Dès ce moment, un grand change­ment s’opéra dans l’attitude de Karos. Il sen­tait, dans toutes ses allées et venues, les yeux des vil­la­geois fixés sur lui et il s’efforçait de jouer de son mieux son nou­veau rôle. Sa démarche deve­nait grave, son vis­age sévère et con­de­scen­dant. Il ne par­lait aux gens qu’il ren­con­trait que rarement et en obser­vant beau­coup de réserve. Ces derniers, d’ailleurs, sem­blaient s’étre pré­parés à cette incar­na­tion divine et même en être ravis. Sa com­pagne, seule, s’éloignait de lui ; il la trou­vait par­fois pleu­rant en silence. Un jour qu’il mani­ait la hache de silex, elle la lui arracha brusque­ment, des mains et la cacha hors de sa portée. Karos la battit.

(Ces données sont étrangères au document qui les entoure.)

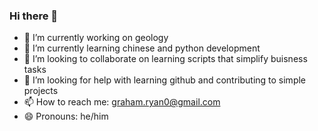 ### Hi there 👋

- 🔭 I’m currently working on geology
- 🌱 I’m currently learning chinese and python development
- 👯 I’m looking to collaborate on learning scripts that simplify buisness tasks
- 🤔 I’m looking for help with learning github and contributing to simple projects
- 📫 How to reach me: graham.ryan0@gmail.com
- 😄 Pronouns: he/him
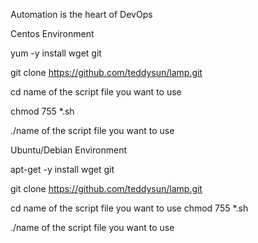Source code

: Automation is the heart of DevOps 

Centos Environment 

yum -y install wget git

git clone https://github.com/teddysun/lamp.git

cd name of the script file you want to use

chmod 755 *.sh

./name of the script file you want to use

Ubuntu/Debian Environment 

apt-get -y install wget git

git clone https://github.com/teddysun/lamp.git

cd name of the script file you want to use
chmod 755 *.sh

./name of the script file you want to use

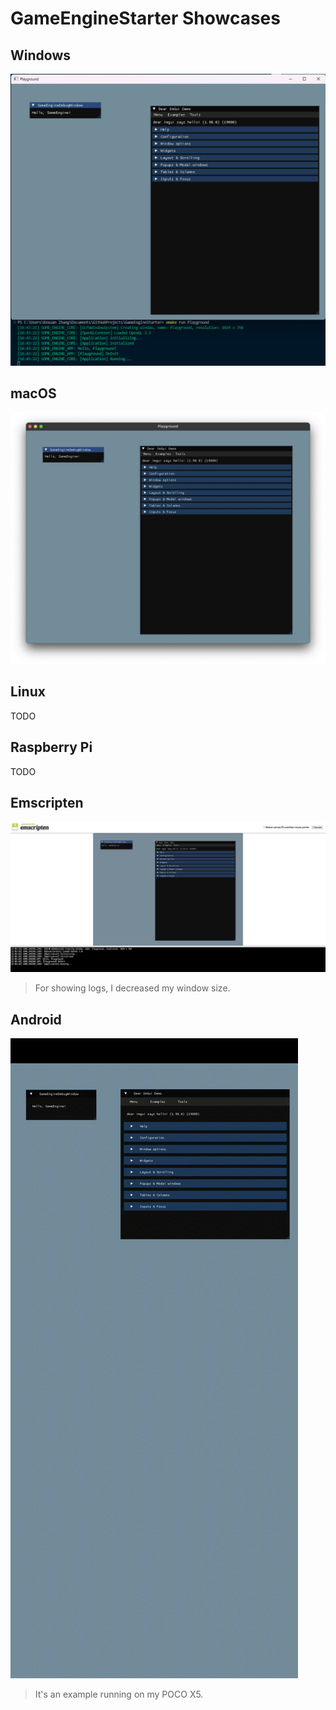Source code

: # GameEngineStarter Showcases

## Windows

![Windows GLFW OpenGL](./Windows_GLFW_OpenGL.png)

## macOS

![macOS GLFW OpenGL](./macOS_GLFW_OpenGL.jpg)

## Linux

TODO

## Raspberry Pi

TODO

## Emscripten

![Emscripten SDL2 OpenGL](./Emscripten_SDL2_OpenGL.png)

> For showing logs, I decreased my window size.

## Android

![Android EGL OpenGL Run on my POCO Phone](./Android_EGL_OpenGL.gif)

> It's an example running on my POCO X5.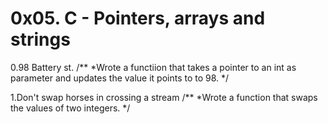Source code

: # 0x05. C - Pointers, arrays and strings

0.98 Battery st.
/**
*Wrote a functiion that takes a pointer to an int as parameter and updates the value it points to to 98.
*/

1.Don't swap horses in crossing a stream
/**
*Wrote a function that swaps the values of two integers.
*/
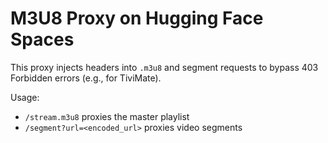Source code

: # M3U8 Proxy on Hugging Face Spaces

This proxy injects headers into `.m3u8` and segment requests to bypass 403 Forbidden errors (e.g., for TiviMate).

Usage:
- `/stream.m3u8` proxies the master playlist
- `/segment?url=<encoded_url>` proxies video segments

Une mat­inée de print­emps, l’esclave-dieu enten­dit reten­tir, hors de sa demeure, la même musique qui l’avait accueil­li à son arrivée. Le vieux prêtre apparut et le pria de se pré­par­er pour la grande fête annuelle des semailles. Au print­emps, tous les êtres humains sac­ri­fient à leurs dieux pour en obtenir quelque béné­dic­tion sur leurs champs, et Karos exul­tait à la pen­sée qu’un sac­ri­fice allait lui être offert. Le vieil­lard lui fit revêtir une robe blanche toute neuve, l’oignit et lui fit absorber une bois­son enivrante. Ils sor­tirent ensem­ble et trou­vèrent, assem­blés dans l’espace qui s’étendait devant la mai­son, des musi­ciens, des chanteurs, des enfants por­tant des branch­es de saule prêtes à bour­geon­ner, enfin une grande foule d’hommes et de femmes.

Karos se sen­tait la tête lourde, mais de chaque côté des hommes le soute­naient et l’emmenaient à la suite de la joyeuse musique. Ils s’arrêtèrent enfin devant le grand autel de pierre, Karos remar­qua que le prêtre tenait dans l’une de ses mains une hache de silex sem­blable à celle que sa com­pagne avait dérobée à sa vue, mais il ne pou­vait nulle part décou­vrir l’agneau ou le veau con­sacré. Il s’aperçut que ceux qui l’entouraient étaient étrange­ment excités, qu’ils se pres­saient autour de lui, et qu’ils posaient les mains sur son vête­ment comme s’ils voulaient en extraire une bénédiction.

La musique devint plus intense, plus fréné­tique, le chant se trans­for­ma en une mélopée aigue, les chanteurs rom­pirent leurs rangs et se mirent à tourn­er à l’entour de lui en une ronde folle ; la tête de l’esclave-dieu tour­na égale­ment, il perdit con­nais­sance, eut la sen­sa­tion qui tombait à la ren­verse sur l’autel et aperçut comme en un brouil­lard la hache sus­pendue au-dessus de sa tête et met­tant un siè­cle pour descen­dre et s’enfoncer dans sa gorge.